Re: problems with AHCI on FreeBSD 8.2
Thank you Jeremy, i'm already checking your links. When i installed smartd i configured a daily short test and a weekly long one for all the drives while the machine remains mostly unused, never thought it could be a problem reading the documentation and info around. # /usr/local/etc/smartd.conf /dev/ada0 -a -o on -S on -s (S/../.././03|L/../../2/07) /dev/ada1 -a -o on -S on -s (S/../.././04|L/../../3/07) /dev/ada2 -a -o on -S on -s (S/../.././05|L/../../4/07) /dev/ada3 -a -o on -S on -s (S/../.././06|L/../../5/07) I'll remove the checks, do you advice for removing the daemon altogether?
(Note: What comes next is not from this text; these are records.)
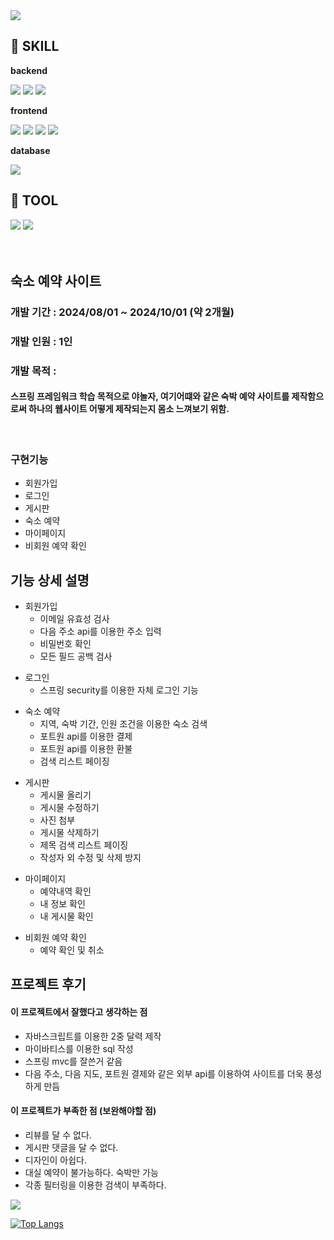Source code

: 
<img src="https://capsule-render.vercel.app/api?type=waving&color=BDBDC8&height=150&section=header"/>

## 🔨 SKILL
<div>
  <p><strong>backend</strong></p>
  <img src="https://img.shields.io/badge/java-007396?style=for-the-badge&logo=java&logoColor=white">
  <img src="https://img.shields.io/badge/spring-6DB33F?style=for-the-badge&logo=spring&logoColor=white">
  <img src="https://img.shields.io/badge/mybatis-000000?style=for-the-badge&logo=mybatist&logoColor=black">
</div>

<div>
  <p><strong>frontend</strong></p>
  <img src="https://img.shields.io/badge/html5-E34F26?style=for-the-badge&logo=html5&logoColor=white">
  <img src="https://img.shields.io/badge/css-1572B6?style=for-the-badge&logo=css3&logoColor=white">
  <img src="https://img.shields.io/badge/javascript-F7DF1E?style=for-the-badge&logo=javascript&logoColor=black">
  <img src="https://img.shields.io/badge/thymeleaf-005F0F?style=for-the-badge&logo=thymeleaf&logoColor=white">
</div>

<div>
  <p><strong>database</strong></p>
    <img src="https://img.shields.io/badge/h2-005F0F?style=for-the-badge&logo=h2&logoColor=white">
</div>

## 🔨 TOOL
<div>
    <img src="https://img.shields.io/badge/IntelliJIDEA-000000?style=for-the-badge&logo=IntelliJIDEA&logoColor=white">
    <img src="https://img.shields.io/badge/visualstudiocode-007ACC?style=for-the-badge&logo=visualstudiocode&logoColor=white"> 
</div>

<br>
<br>

## 숙소 예약 사이트
<div>
  <h3>개발 기간 : 2024/08/01 ~ 2024/10/01 (약 2개월)</h3>
  <h3>개발 인원 : 1인</h3>
  <h3>개발 목적 : </h3>
<h4>
스프링 프레임워크 학습 목적으로 야놀자, 여기어떄와 같은 숙박 예약 사이트를 제작함으로써 하나의 웹사이트 어떻게 제작되는지 몸소 느껴보기 위함.
</h4>
  <br>
  
</div>

<div>
  <h3>구현기능</h3>
  <ul>
    <li>회원가입</li>
    <li>로그인</li>
    <li>게시판</li>
    <li>숙소 예약</li>
    <li>마이페이지</li>
    <li>비회원 예약 확인</li>
  </ul>
</div>

## 기능 상세 설명
<div>

+ 회원가입
    + 이메일 유효성 검사
    + 다음 주소 api를 이용한 주소 입력
    + 비밀번호 확인
    + 모든 필드 공백 검사
</div>
<div>

+ 로그인
  + 스프링 security를 이용한 자체 로그인 기능
</div>
<div>

+ 숙소 예약
  + 지역, 숙박 기간, 인원 조건을 이용한 숙소 검색
  + 포트원 api를 이용한 결제
  + 포트원 api를 이용한 환불
  + 검색 리스트 페이징
</div>

<div>

+ 게시판
    + 게시물 올리기
    + 게시물 수정하기
    + 사진 첨부
    + 게시물 삭제하기
    + 제목 검색 리스트 페이징
    + 작성자 외 수정 및 삭제 방지
</div>

<div>

+ 마이페이지
    + 예약내역 확인
    + 내 정보 확인
    + 내 게시물 확인
</div>

<div>

+ 비회원 예약 확인
  + 예약 확인 및 취소
</div>

## 프로젝트 후기
<div>

<h4>이 프로젝트에서 잘했다고 생각하는 점</h4>

+ 자바스크립트를 이용한 2중 달력 제작
+ 마이바티스를 이용한 sql 작성
+ 스프링 mvc를 잘쓴거 같음
+ 다음 주소, 다음 지도, 포트원 결제와 같은 외부 api를 이용하여 사이트를 더욱 풍성하게 만듬

</div>

<div>

<h4>이 프로젝트가 부족한 점 (보완해야할 점)</h4>

+ 리뷰를 달 수 없다.
+ 게시판 댓글을 달 수 없다.
+ 디자인이 아쉽다.
+ 대실 예약이 불가능하다. 숙박만 가능
+ 각종 필터링을 이용한 검색이 부족하다.
</div>

<img src="https://capsule-render.vercel.app/api?type=waving&color=BDBDC8&height=150&section=footer"/>




[![Top Langs](https://github-readme-stats.vercel.app/api/top-langs/?username=hyc4841)](https://github.com/anuraghazra/github-readme-stats)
On Tue, Feb 14, 2012 at 8:51 PM, Martin Sugioarto wrote: > Am Tue, 14 Feb 2012 20:24:32 +0100 > schrieb Harald Schmalzbauer : > >> I guess it's always the firmware of the EcoGreen models which cause >> these problems. Your drive isn't EG... >> I don't remember exactly the different model numbers, but I'm sure >> they were all EcoGreen. The lower power consumption was the reason to >> choose these specific drives (different capacities and F2/F3 series >> tried), with acceptable performance loss - I thought. But it turned >> out that EcoGreen and NCQ as well as RAIDZ demands dont' fit >> together... > > Hi, > > I intentionally did not buy any Eco or Green model because I don't like > them (Load_Cycle_Count bugs and so on). I realized, I like to use 1 Watt > more power but have the performance doubled. > > -- > Martin > ___ > freebsd-stable@freebsd.org mailing list > http://lists.freebsd.org/mailman/listinfo/freebsd-stable > To unsubscribe, send any mail to "freebsd-stable-unsubscr...@freebsd.org" ___ freebsd-stable@freebsd.org mailing list http://lists.freebsd.org/mailman/listinfo/freebsd-stable To unsubscribe, send any mail to "freebsd-stable-unsubscr...@freebsd.org"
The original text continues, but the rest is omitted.